Activity: How many lines in the data below contain the string "this"? Answer with the number only.

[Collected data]
• • • •
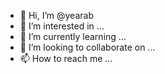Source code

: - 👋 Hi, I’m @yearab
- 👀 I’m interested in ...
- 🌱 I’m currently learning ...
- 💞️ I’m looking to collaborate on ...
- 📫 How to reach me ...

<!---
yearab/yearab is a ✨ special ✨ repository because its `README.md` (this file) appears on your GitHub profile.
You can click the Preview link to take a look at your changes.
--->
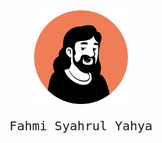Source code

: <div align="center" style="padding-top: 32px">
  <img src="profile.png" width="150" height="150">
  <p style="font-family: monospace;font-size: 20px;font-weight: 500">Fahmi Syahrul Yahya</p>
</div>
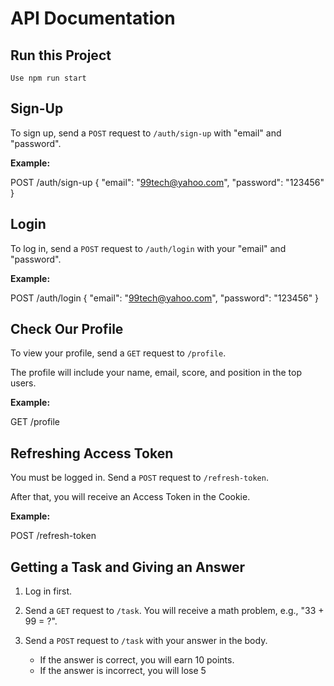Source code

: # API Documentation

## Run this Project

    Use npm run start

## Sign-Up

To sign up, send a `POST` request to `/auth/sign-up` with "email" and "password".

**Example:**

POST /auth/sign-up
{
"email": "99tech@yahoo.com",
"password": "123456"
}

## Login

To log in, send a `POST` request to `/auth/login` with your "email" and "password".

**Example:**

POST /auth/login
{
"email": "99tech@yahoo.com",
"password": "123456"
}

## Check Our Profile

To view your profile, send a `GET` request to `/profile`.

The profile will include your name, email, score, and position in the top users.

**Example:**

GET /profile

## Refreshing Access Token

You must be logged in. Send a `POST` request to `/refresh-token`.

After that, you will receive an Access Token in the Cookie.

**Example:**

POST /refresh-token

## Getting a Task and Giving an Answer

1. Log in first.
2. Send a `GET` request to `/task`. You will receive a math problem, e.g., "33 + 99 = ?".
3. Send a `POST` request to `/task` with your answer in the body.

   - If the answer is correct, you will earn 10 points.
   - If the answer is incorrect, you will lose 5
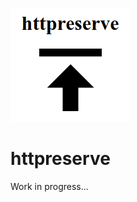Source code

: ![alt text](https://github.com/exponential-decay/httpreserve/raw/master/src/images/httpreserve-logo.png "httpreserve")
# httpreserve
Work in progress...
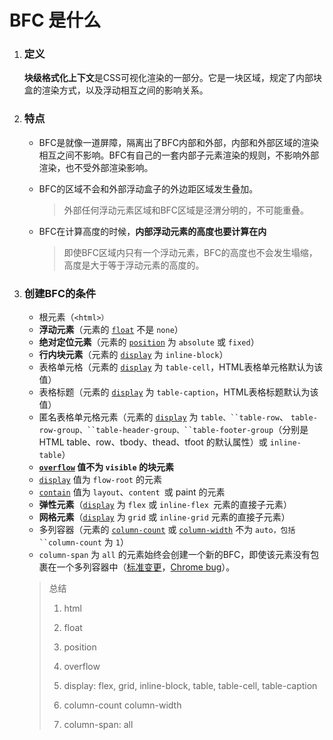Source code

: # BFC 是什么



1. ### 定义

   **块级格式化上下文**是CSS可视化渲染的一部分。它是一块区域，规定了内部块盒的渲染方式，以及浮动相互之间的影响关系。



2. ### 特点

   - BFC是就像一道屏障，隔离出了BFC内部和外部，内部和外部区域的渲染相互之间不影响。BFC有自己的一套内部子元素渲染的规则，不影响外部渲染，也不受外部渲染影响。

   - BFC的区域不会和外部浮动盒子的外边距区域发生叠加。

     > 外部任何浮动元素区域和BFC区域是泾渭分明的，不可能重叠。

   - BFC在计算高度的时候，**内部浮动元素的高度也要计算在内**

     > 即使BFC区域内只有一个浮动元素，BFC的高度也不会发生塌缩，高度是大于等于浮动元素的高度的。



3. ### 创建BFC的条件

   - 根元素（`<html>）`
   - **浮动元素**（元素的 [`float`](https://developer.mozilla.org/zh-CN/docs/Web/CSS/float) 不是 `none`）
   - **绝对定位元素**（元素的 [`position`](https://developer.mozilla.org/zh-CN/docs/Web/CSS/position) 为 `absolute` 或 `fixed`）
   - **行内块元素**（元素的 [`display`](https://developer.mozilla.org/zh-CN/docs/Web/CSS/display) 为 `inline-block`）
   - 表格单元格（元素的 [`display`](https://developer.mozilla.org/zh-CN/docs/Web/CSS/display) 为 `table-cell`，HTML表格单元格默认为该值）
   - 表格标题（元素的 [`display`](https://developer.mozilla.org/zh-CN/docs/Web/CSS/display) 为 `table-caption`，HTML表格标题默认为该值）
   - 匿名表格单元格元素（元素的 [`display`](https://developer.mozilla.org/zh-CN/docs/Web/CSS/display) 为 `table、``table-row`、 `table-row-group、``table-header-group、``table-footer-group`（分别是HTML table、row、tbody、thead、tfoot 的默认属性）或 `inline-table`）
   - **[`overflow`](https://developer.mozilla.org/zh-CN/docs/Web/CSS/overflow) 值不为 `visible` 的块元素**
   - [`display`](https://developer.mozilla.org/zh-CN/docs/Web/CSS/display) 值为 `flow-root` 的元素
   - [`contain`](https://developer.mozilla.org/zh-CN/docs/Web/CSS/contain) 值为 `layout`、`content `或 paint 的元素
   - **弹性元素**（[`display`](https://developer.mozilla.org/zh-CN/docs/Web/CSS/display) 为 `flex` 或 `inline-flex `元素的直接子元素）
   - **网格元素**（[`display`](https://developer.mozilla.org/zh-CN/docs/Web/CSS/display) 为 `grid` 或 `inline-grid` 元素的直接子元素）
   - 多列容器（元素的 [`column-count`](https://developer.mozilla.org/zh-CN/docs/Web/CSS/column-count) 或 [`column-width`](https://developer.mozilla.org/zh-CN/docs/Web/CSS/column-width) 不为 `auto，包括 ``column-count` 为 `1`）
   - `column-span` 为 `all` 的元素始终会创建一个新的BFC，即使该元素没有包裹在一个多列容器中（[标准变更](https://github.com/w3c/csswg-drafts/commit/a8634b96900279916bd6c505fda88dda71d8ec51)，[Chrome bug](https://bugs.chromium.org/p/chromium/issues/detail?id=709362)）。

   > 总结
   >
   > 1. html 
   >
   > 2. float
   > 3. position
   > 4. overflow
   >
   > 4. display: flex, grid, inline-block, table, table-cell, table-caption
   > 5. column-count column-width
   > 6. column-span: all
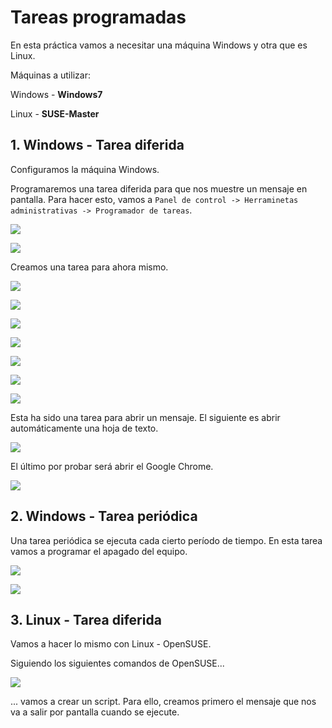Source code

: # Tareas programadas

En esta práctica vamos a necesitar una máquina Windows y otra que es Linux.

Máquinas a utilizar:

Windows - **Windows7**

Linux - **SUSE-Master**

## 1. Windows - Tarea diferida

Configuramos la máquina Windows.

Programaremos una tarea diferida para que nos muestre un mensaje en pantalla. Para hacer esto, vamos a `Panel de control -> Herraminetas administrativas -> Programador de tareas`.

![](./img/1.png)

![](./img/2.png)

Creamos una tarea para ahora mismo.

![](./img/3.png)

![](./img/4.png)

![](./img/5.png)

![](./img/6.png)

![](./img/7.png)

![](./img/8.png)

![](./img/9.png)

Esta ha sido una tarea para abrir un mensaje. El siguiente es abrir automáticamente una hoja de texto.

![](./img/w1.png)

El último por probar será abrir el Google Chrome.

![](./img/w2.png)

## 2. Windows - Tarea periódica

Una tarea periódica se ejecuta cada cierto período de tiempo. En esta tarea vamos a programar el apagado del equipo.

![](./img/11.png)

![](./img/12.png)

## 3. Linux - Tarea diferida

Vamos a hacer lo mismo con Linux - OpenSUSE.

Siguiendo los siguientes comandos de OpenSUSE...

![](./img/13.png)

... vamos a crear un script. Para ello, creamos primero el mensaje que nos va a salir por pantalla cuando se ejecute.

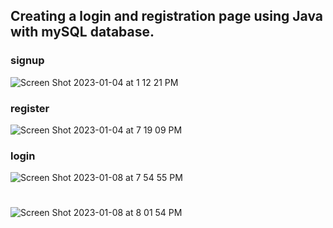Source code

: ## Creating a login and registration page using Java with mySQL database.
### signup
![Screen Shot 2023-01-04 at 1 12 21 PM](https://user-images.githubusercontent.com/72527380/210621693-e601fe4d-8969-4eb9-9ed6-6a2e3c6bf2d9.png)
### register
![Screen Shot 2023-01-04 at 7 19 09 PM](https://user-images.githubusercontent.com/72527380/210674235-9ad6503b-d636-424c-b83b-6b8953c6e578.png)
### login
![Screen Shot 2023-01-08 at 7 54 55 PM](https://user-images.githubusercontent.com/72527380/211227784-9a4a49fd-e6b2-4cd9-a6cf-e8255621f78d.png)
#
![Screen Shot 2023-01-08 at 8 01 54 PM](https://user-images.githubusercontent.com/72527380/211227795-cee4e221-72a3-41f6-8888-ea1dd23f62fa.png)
• • • •
Your solution: 2